1. Ride ‘em Cowboy!
Life can change in a flash, and for 25-year-old Theodore Roosevelt that life-altering moment took place on Feb. 14, 1884. On one floor of the family’s elegant 57th St. home, his beloved mother, suffering from typhoid fever, took her final breath. On another floor several hours later, his darling wife, having given birth to their first child, Alice, just two days earlier, succumbed to undiagnosed kidney failure.
Devastated, T.R. left the care of his newborn daughter to his older sister and threw himself into work. But as demanding and all-encompassing as big-city politics was, the challenges he faced could not fill the deep hole of grief that plagued him. So, he left high society for high adventure in the Badlands of the Dakota Territory—to become a cowboy.
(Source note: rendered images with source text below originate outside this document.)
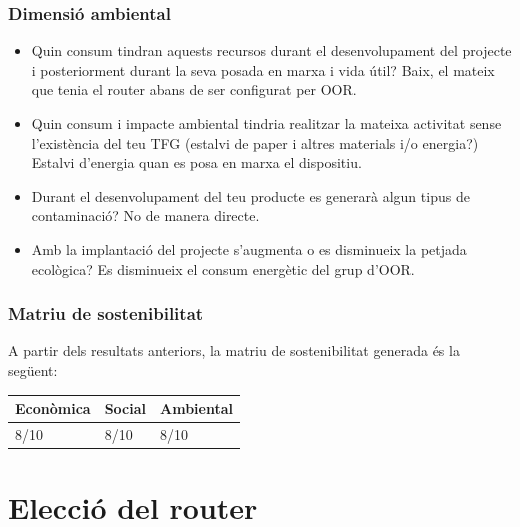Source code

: \documentclass[11pt]{article}
\begin{document}
\subsubsection{Dimensió ambiental}
\begin{itemize}
\item Quin consum tindran aquests recursos durant el desenvolupament del projecte i posteriorment durant la seva posada en marxa i vida útil? Baix, el mateix que tenia el router abans de ser configurat per OOR.
\item Quin consum i impacte ambiental tindria realitzar la mateixa activitat sense l'existència del teu TFG (estalvi de paper i altres materials i/o energia?) Estalvi d’energia quan es posa en marxa el dispositiu.
\item Durant el desenvolupament del teu producte es generarà algun tipus de contaminació? No de manera directe.
\item Amb la implantació del projecte s'augmenta o es disminueix la petjada ecològica? Es disminueix el consum energètic del grup d’OOR.
\end{itemize}
\subsubsection{Matriu de sostenibilitat}
A partir dels resultats anteriors, la matriu de sostenibilitat generada és la següent:
\begin{center}
	\begin{tabular}{| l | l | l |}
		\hline
		Econòmica & Social & Ambiental \\ \hline
		8/10 & 8/10 & 8/10\\ \hline
		\hline
	\end{tabular}
\end{center}

\section{Elecció del router}
\end{document}
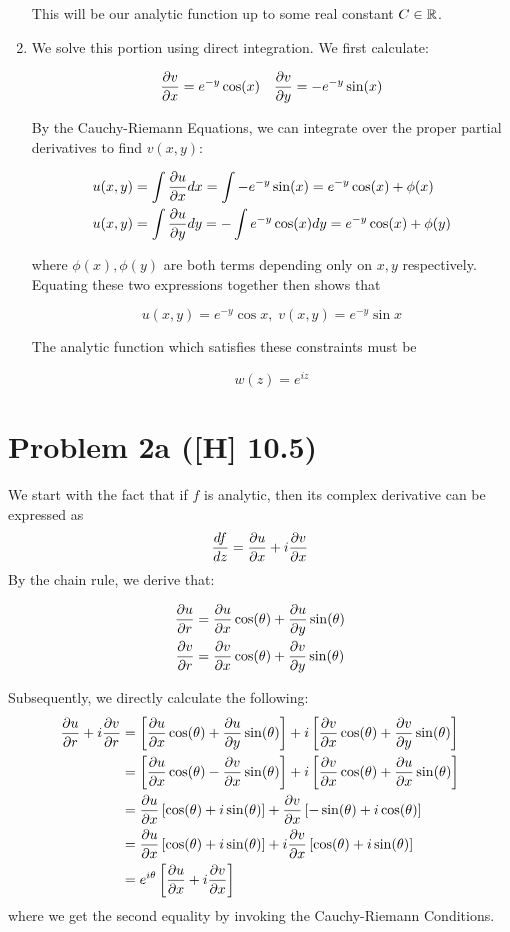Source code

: \documentclass[12pt]{article}%
\begin{document}
\begin{enumerate}
    This will be our analytic function up to some real constant $C \in {\mathbb{R}}$.

    \item We solve this portion using direct integration. We first calculate:

    \[ \frac{\partial{v}}{\partial{x}} = e^{-y}\cos(x) \quad \frac{\partial{v}}{\partial{y}} = -e^{-y}\sin(x) \]

    By the Cauchy-Riemann Equations, we can integrate over the proper partial derivatives to find $v(x,y)$:

    \begin{align*}
      u(x,y) & = \int \frac{\partial{u}}{\partial{x}} dx = \int -e^{-y}\sin(x) = e^{-y}\cos(x) + \phi(x) \\
      u(x,y) & = \int \frac{\partial{u}}{\partial{y}} dy = - \int e^{-y}\cos(x) dy = e^{-y}\cos(x) + \phi(y)
    \end{align*}

    where $\phi(x), \phi(y)$ are both terms depending only on $x,y$ respectively. Equating these two expressions together then shows that

    \[ u(x,y) =  e^{-y}\cos{x}, \; v(x,y) = e^{-y}\sin{x}\]

    The analytic function which satisfies these constraints must be

    \[ w(z) = e^{iz} \]
\end{enumerate}

\section{Problem 2a ([H] 10.5)}

We start with the fact that if $f$ is analytic, then its complex derivative can be expressed as \[\frac{d{f}}{d{z}} = \frac{\partial{u}}{\partial{x}} + i\frac{\partial{v}}{\partial{x}}\]
%
By the chain rule, we derive that:

\begin{align}
  \frac{\partial{u}}{\partial{r}} & = \frac{\partial{u}}{\partial{x}} \cos(\theta) + \frac{\partial{u}}{\partial{y}}\sin(\theta) \label{eq:urRel}\\
  \frac{\partial{v}}{\partial{r}} & = \frac{\partial{v}}{\partial{x}} \cos(\theta) + \frac{\partial{v}}{\partial{y}}\sin(\theta) \label{eq:uvRel}
\end{align}

Subsequently, we directly calculate the following:
\begin{align*}
  \frac{\partial{u}}{\partial{r}} + i\frac{\partial{v}}{\partial{r}} & = \left[\frac{\partial{u}}{\partial{x}} \cos(\theta) + \frac{\partial{u}}{\partial{y}}\sin(\theta)\right] + i\left[\frac{\partial{v}}{\partial{x}} \cos(\theta) + \frac{\partial{v}}{\partial{y}}\sin(\theta)\right] \\
  & = \left[\frac{\partial{u}}{\partial{x}} \cos(\theta) - \frac{\partial{v}}{\partial{x}}\sin(\theta)\right] + i\left[\frac{\partial{v}}{\partial{x}} \cos(\theta) + \frac{\partial{u}}{\partial{x}}\sin(\theta)\right] \\
  & = \frac{\partial{u}}{\partial{x}}\left[\cos(\theta) + i\sin(\theta)\right] + \frac{\partial{v}}{\partial{x}}\left[-\sin(\theta) + i\cos(\theta)\right] \\
  & = \frac{\partial{u}}{\partial{x}}\left[\cos(\theta) + i\sin(\theta)\right] + i \frac{\partial{v}}{\partial{x}}\left[\cos(\theta) + i\sin(\theta)\right] \\
  & = e^{i\theta}\left[\frac{\partial{u}}{\partial{x}} + i\frac{\partial{v}}{\partial{x}}\right]
\end{align*}
where we get the second equality by invoking the Cauchy-Riemann Conditions.
\end{document}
Though Theodore had traveled the world with his family, including visits to exotic locations, frontier life was an experience like no other, an unpredictable, dangerous, and practically lawless environment where T.R.’s famous name held no sway. It was survival of the fittest, the bravest, and the shrewdest. Small in stature, and suffering from asthma, the only thing T.R. seemingly had going for him was his smarts—and his dogged determination to make it on the frontier. The obstacles he overcame, the skills he learned, and the experiences he encountered would prepare him for a future he could not have imagined at this young age—that of president of the United States.